EKONOMİ, ÖZGÜRLÜK VE İSLAM DÜNYASI: İSLAM ÖZGÜRLÜK AĞI GİRİŞİMİ (INL)
– Mustafa ACAR
Aslında Türkiye’de kurulmuş olmasına rağmen Türkiye’de pek tanınmayan bir ağ ILN. “Istanbul Network for Liberty” (İstanbul Özgürlük Ağı) adıyla 2011 yılında, dini, ekonomik ve siyasi özgürlük gibi evrensel değerlerin İslam ile uyumlu olduğunu göstermek amacıyla araştırmacıları, akademisyenleri ve aydınları bir araya getirmek için, bu satırların yazarının da aralarında bulunduğu bir grup aydın, akademisyen ve aktivist tarafından kuruldu. Daha sonra adında bir tadilat yaptı ve Islam & Liberty Network (İslam ve Özgürlük Ağı) adını aldı. Başlıca hedefleri, Türkiye’nin de aralarında yer aldığı, halkının çoğunluğu Müslüman olan ülkelerde özgürlük düşüncesinin içselleştirilmesi, barış ve refah yolunda temel hak ve özgürlüklerin tesisi ile dini, iktisadi ve siyasi özgürlüklerin yaygınlaştırılması. Bu amaçla her yıl bazıları düzenli aralıklarla olmak üzere çeşitli bilimsel ve kültürel etkinlikler düzenliyor, kitaplar ve makaleler yayımlıyor. Bugüne kadar Fas, Pakistan, Malezya, Türkiye ve Endonezya’da 8 uluslararası konferans; İran ve Tunus’ta 2 Yaz Çalıştayı düzenledi. Yine ILN “Islamic Foundations of a Free Society” (Özgür Toplumun İslami Temelleri), “Democratic Transition in the Muslim World” (Müslüman Dünyada Demokratik Geçiş Süreci), “Building an Islamic Case for Open Markets: History, Theory & Practice” (Açık Piyasalar İçin İslami Bir Temel İnşası: Tarih, Teori ve Pratik), ve “An Islamic Case for Religious Freedom” (Dini Özgürlüğün İslami Temeli) olmak üzere dört önemli eser yayımlamış, 10 webinar ve 26 podcast yayımlamış durumda.[1]

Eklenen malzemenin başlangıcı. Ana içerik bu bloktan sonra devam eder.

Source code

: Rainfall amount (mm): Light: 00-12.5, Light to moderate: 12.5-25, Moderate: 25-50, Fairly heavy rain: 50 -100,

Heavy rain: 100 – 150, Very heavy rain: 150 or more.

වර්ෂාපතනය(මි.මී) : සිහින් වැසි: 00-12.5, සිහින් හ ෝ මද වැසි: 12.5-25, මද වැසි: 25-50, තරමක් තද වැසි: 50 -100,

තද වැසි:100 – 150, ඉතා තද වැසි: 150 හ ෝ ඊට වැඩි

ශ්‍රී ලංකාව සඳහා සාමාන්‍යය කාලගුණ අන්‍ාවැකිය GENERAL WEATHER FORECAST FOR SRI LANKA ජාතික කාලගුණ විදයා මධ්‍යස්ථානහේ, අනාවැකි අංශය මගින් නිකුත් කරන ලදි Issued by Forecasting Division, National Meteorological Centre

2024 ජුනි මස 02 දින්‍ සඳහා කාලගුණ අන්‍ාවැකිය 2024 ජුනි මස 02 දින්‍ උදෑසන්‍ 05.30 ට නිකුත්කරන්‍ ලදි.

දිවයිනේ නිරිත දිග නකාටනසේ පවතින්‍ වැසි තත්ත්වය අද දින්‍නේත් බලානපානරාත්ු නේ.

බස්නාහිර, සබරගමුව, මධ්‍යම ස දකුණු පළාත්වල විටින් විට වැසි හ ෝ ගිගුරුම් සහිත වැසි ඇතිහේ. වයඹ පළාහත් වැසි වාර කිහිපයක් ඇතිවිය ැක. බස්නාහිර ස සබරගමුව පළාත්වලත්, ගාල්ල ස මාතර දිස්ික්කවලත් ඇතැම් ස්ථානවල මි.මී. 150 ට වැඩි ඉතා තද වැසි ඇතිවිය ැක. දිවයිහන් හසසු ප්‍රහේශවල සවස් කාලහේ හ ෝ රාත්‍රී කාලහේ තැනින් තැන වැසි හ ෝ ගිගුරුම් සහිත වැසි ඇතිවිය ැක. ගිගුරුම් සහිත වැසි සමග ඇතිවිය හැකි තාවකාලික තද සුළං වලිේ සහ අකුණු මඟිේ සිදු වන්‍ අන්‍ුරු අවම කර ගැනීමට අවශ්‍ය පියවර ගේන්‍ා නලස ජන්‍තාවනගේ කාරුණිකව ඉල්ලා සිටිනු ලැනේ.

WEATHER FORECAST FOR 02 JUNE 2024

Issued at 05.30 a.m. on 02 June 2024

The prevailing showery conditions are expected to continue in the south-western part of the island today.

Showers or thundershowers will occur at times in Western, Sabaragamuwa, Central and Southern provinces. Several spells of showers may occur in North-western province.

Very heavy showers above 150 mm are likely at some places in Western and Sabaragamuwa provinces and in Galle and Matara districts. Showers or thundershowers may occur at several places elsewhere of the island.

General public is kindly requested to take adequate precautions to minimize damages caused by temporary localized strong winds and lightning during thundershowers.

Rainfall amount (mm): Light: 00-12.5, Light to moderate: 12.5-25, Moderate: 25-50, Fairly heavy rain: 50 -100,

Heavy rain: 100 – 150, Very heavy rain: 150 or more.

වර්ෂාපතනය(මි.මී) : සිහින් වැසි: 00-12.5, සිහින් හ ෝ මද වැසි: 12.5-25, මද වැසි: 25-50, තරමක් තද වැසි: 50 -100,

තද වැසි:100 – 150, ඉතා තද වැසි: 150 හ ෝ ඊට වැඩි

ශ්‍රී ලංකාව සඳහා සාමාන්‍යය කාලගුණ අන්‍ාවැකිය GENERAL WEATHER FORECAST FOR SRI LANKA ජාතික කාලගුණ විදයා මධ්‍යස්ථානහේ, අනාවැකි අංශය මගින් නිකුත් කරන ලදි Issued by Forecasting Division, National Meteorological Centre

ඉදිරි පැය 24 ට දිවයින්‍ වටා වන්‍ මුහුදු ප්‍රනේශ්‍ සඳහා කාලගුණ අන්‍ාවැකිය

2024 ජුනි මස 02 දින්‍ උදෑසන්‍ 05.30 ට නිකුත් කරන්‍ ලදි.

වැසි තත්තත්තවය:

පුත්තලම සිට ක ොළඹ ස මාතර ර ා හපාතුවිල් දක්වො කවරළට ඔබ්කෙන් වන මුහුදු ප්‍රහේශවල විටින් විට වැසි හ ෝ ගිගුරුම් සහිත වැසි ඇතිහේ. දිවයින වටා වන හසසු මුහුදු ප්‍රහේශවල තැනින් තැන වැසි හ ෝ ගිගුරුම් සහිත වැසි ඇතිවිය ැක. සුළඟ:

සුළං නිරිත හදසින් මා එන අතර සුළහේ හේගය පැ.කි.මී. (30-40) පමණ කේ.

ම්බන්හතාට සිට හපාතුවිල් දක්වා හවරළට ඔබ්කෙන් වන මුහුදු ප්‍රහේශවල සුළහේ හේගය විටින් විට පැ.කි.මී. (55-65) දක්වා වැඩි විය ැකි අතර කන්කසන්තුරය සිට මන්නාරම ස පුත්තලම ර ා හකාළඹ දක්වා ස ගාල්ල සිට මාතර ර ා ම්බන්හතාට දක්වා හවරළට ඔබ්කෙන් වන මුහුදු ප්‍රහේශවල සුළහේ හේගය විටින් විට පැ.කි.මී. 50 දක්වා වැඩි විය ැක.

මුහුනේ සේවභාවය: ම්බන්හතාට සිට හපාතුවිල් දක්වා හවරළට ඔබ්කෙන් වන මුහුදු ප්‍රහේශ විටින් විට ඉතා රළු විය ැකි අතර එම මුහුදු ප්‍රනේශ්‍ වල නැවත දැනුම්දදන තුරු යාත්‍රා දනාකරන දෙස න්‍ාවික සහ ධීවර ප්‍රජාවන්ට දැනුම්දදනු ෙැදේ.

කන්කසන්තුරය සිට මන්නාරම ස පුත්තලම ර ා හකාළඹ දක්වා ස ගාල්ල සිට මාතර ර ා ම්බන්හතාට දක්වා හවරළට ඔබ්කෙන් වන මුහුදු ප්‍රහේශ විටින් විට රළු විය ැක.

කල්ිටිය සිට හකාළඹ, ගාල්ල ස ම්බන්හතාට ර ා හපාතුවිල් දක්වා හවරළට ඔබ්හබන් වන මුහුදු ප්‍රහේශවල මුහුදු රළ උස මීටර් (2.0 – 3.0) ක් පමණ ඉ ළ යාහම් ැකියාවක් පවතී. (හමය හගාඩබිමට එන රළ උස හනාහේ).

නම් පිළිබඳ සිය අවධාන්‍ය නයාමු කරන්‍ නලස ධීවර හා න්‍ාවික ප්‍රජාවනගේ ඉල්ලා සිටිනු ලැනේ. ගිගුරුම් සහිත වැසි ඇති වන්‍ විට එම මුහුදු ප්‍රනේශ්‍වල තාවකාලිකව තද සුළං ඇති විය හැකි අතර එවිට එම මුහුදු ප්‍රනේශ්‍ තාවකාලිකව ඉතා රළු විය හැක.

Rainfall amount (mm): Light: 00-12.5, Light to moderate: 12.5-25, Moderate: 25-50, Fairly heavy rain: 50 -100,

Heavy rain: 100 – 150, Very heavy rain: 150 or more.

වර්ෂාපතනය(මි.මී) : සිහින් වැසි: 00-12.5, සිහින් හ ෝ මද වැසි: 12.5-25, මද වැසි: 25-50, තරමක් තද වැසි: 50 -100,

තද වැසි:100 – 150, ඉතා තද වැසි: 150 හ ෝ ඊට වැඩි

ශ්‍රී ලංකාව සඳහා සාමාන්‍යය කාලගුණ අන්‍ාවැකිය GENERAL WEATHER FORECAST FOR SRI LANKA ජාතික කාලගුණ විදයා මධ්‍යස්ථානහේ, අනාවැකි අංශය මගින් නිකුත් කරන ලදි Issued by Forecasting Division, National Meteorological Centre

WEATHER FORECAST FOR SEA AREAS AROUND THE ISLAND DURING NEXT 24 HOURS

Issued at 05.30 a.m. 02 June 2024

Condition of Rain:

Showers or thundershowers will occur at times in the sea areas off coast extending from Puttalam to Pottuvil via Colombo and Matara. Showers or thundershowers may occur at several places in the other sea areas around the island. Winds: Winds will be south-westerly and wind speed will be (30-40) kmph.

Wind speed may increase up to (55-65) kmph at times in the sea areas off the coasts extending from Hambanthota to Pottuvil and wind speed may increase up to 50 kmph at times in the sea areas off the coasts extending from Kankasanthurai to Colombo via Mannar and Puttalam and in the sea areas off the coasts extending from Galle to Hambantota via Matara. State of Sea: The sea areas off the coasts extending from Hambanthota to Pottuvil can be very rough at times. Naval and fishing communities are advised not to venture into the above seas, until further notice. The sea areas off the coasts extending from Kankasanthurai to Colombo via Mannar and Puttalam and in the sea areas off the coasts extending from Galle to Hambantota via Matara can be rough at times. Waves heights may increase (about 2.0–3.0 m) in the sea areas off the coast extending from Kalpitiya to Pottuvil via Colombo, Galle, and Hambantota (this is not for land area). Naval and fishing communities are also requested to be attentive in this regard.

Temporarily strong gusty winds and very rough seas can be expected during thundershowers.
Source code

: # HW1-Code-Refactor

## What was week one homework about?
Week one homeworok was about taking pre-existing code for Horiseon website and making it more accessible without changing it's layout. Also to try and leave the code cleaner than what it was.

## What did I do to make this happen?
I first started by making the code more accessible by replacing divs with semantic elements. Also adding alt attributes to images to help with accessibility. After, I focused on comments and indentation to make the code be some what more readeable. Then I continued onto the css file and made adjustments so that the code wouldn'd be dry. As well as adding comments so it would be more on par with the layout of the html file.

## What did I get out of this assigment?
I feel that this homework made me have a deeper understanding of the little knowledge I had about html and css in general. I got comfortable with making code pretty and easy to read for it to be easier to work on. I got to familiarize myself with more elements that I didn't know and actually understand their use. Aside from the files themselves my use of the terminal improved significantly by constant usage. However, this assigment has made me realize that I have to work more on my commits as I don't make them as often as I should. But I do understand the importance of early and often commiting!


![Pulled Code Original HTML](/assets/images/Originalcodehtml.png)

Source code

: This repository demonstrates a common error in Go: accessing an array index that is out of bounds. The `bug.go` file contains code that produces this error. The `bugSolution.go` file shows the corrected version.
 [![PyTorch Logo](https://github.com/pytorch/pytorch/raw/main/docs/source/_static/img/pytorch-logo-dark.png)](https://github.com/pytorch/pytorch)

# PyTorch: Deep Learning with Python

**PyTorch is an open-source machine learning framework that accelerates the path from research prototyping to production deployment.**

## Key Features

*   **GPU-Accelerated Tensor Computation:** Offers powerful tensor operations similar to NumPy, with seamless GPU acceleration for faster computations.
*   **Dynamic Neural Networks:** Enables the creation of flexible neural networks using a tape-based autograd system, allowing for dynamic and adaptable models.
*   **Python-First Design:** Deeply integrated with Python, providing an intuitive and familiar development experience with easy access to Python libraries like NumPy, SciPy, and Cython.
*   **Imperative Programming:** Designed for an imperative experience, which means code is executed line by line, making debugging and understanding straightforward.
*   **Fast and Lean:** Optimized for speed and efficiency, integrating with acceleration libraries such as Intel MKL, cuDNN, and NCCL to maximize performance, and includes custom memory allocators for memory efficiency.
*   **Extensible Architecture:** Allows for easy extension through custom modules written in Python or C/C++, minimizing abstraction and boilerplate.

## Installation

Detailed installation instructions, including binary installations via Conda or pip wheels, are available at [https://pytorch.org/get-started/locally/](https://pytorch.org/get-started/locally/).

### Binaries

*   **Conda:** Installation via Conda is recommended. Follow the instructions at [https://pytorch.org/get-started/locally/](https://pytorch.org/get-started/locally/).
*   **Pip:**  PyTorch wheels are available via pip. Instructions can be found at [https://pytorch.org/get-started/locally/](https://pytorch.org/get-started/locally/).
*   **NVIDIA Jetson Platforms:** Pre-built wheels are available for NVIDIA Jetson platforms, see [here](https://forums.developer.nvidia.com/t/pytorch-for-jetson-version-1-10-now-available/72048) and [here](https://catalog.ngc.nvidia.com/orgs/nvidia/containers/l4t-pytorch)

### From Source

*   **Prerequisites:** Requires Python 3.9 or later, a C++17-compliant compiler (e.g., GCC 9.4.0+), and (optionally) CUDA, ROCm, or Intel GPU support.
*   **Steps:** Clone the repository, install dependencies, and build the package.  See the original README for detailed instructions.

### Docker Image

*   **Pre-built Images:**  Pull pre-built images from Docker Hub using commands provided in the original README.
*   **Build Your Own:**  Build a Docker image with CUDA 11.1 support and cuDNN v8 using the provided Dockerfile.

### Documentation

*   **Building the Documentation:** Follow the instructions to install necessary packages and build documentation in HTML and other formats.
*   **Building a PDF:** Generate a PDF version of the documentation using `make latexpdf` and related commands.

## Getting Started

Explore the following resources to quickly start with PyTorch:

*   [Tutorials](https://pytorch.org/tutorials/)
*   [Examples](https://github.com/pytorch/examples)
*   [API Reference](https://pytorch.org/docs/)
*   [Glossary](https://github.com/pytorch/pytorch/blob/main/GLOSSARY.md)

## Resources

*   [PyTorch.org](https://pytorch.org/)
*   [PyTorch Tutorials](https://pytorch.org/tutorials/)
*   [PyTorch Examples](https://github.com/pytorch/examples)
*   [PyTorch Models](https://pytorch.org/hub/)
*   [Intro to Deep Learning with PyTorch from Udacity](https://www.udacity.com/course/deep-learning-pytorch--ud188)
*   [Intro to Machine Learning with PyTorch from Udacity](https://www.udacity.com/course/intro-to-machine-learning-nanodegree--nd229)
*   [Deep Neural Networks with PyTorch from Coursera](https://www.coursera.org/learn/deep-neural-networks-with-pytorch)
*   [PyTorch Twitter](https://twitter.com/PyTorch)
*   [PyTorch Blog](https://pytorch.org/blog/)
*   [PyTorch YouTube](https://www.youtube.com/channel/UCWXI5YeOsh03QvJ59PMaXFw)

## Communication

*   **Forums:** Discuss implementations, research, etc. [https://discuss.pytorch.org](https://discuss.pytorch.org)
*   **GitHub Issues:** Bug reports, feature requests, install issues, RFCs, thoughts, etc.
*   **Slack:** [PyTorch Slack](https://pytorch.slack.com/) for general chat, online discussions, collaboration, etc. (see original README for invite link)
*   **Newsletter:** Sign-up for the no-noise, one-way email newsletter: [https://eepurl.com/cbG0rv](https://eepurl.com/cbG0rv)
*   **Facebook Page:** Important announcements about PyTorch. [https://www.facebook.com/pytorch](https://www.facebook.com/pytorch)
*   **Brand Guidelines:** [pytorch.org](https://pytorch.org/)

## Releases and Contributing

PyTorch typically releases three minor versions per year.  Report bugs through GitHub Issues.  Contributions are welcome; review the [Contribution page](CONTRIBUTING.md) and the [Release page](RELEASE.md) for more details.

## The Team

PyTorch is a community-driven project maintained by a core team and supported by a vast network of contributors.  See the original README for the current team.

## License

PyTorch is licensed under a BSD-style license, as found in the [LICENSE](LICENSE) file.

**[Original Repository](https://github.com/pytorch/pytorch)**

Kurulduğundan bu yana her yıl nüfusunun çoğunluğu Müslüman olan ülkelerde düzenli etkinlikler çerçevesinde ILN’in 2022’deki durağı Türkiye, Türkiye’de ise bir kültürler mozaiği olan Mardin oldu. 9. Uluslararası İslam ve Özgürlük Konferansının ana teması “Çoğulculuk, Demokrasi ve Müslüman Çoğunluklu Ülkelerde Ekonomik Gelişme” idi. Türkiye’nin yanı sıra Pakistan, Bangladeş, Afganistan, Malezya, Endonezya, Fas, Tunus, Nijerya, Bosna-Hersek, İngiltere ve ABD gibi ülkelerden çok sayıda akademisyen, araştırmacı ve sivil toplum kuruluşu (STK) temsilcisinin katılımıyla, Mardin Artuklu Üniversitesinin ev sahipliğinde güzel bir akademik-kültürel etkinlik gerçekleştirildi. Katılımcılar hep birlikte üç gün boyunca hem çeşitli boyutlarıyla İslam dünyasında özgürlüklerin durumunu konuştular hem de bir tarih ve kültür mozaiği olarak Türkiye’nin en ilginç, en kozmopolit ve en örnek şehirlerinden biri olan Mardin’i gezme, görme fırsatı buldular.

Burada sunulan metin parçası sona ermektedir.